WHAT THE EXERCISE ASKS -> Go through the records below and show every line with the string "other".

── INFORMATION SHOWN ──

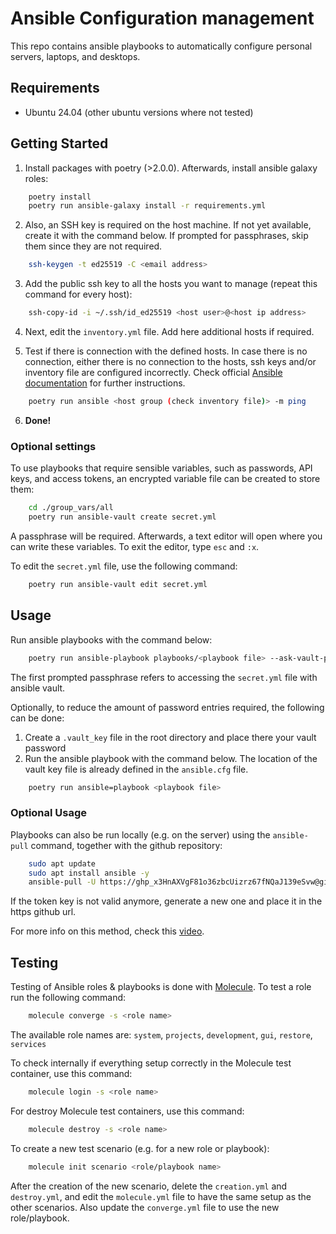 # Ansible Configuration management

This repo contains ansible playbooks to automatically configure personal servers, laptops, and desktops.

## Requirements

- Ubuntu 24.04 (other ubuntu versions where not tested)

## Getting Started

1. Install packages with poetry (>2.0.0). Afterwards, install ansible galaxy roles:

```bash
    poetry install
    poetry run ansible-galaxy install -r requirements.yml
```

2. Also, an SSH key is required on the host machine. If not yet available, create it with the command below. If prompted for passphrases, skip them since they are not required.

```bash
    ssh-keygen -t ed25519 -C <email address>
```

3. Add the public ssh key to all the hosts you want to manage (repeat this command for every host):

```bash
    ssh-copy-id -i ~/.ssh/id_ed25519 <host user>@<host ip address>
```

4. Next, edit the `inventory.yml` file. Add here additional hosts if required.

5. Test if there is connection with the defined hosts. In case there is no connection, either there is no connection to the hosts, ssh keys and/or inventory file are configured incorrectly. Check official [Ansible documentation](https://docs.ansible.com/ansible/latest/getting_started/index.html) for further instructions. 

```bash
    poetry run ansible <host group (check inventory file)> -m ping
```
6. **Done!**

### Optional settings

To use playbooks that require sensible variables, such as passwords, API keys, and access tokens, an encrypted variable file can be created to store them:

```bash
    cd ./group_vars/all
    poetry run ansible-vault create secret.yml
```
A passphrase will be required. Afterwards, a text editor will open where you can write these variables. To exit the editor, type `esc` and `:x`.

To edit the `secret.yml` file, use the following command:

```bash
    poetry run ansible-vault edit secret.yml
```

## Usage

Run ansible playbooks with the command below:

```bash
    poetry run ansible-playbook playbooks/<playbook file> --ask-vault-pass
```
The first prompted passphrase refers to accessing the `secret.yml` file with ansible vault.

Optionally, to reduce the amount of password entries required, the following can be done:
1. Create a `.vault_key` file in the root directory and place there your vault password
2. Run the ansible playbook with the command below. The location of the vault key file is already defined in the `ansible.cfg` file.

```bash
    poetry run ansible=playbook <playbook file>
```

### Optional Usage

Playbooks can also be run locally (e.g. on the server) using the `ansible-pull` command, together with the github repository:

<!-- TODO: remove token from ansible pull command -->
```bash
    sudo apt update
    sudo apt install ansible -y
    ansible-pull -U https://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@github.com/DiegoHeer/config_management.git
```
If the token key is not valid anymore, generate a new one and place it in the https github url.

For more info on this method, check this [video](https://www.youtube.com/watch?v=sn1HQq_GFNE&t=1715s).

## Testing

Testing of Ansible roles & playbooks is done with [Molecule](https://ansible.readthedocs.io/projects/molecule/).
To test a role run the following command:

```bash
    molecule converge -s <role name>
```
The available role names are: `system`, `projects`, `development`, `gui`, `restore`, `services`

To check internally if everything setup correctly in the Molecule test container, use this command: 

```bash
    molecule login -s <role name>
```

For destroy Molecule test containers, use this command:

```bash
    molecule destroy -s <role name>
```

To create a new test scenario (e.g. for a new role or playbook):

```bash
    molecule init scenario <role/playbook name>
```

After the creation of the new scenario, delete the `creation.yml` and `destroy.yml`, 
and edit the `molecule.yml` file to have the same setup as the other scenarios. 
Also update the `converge.yml` file to use the new role/playbook.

───

EXERCISE ANSWER ->
- Ubuntu 24.04 (other ubuntu versions where not tested)
and edit the `molecule.yml` file to have the same setup as the other scenarios. 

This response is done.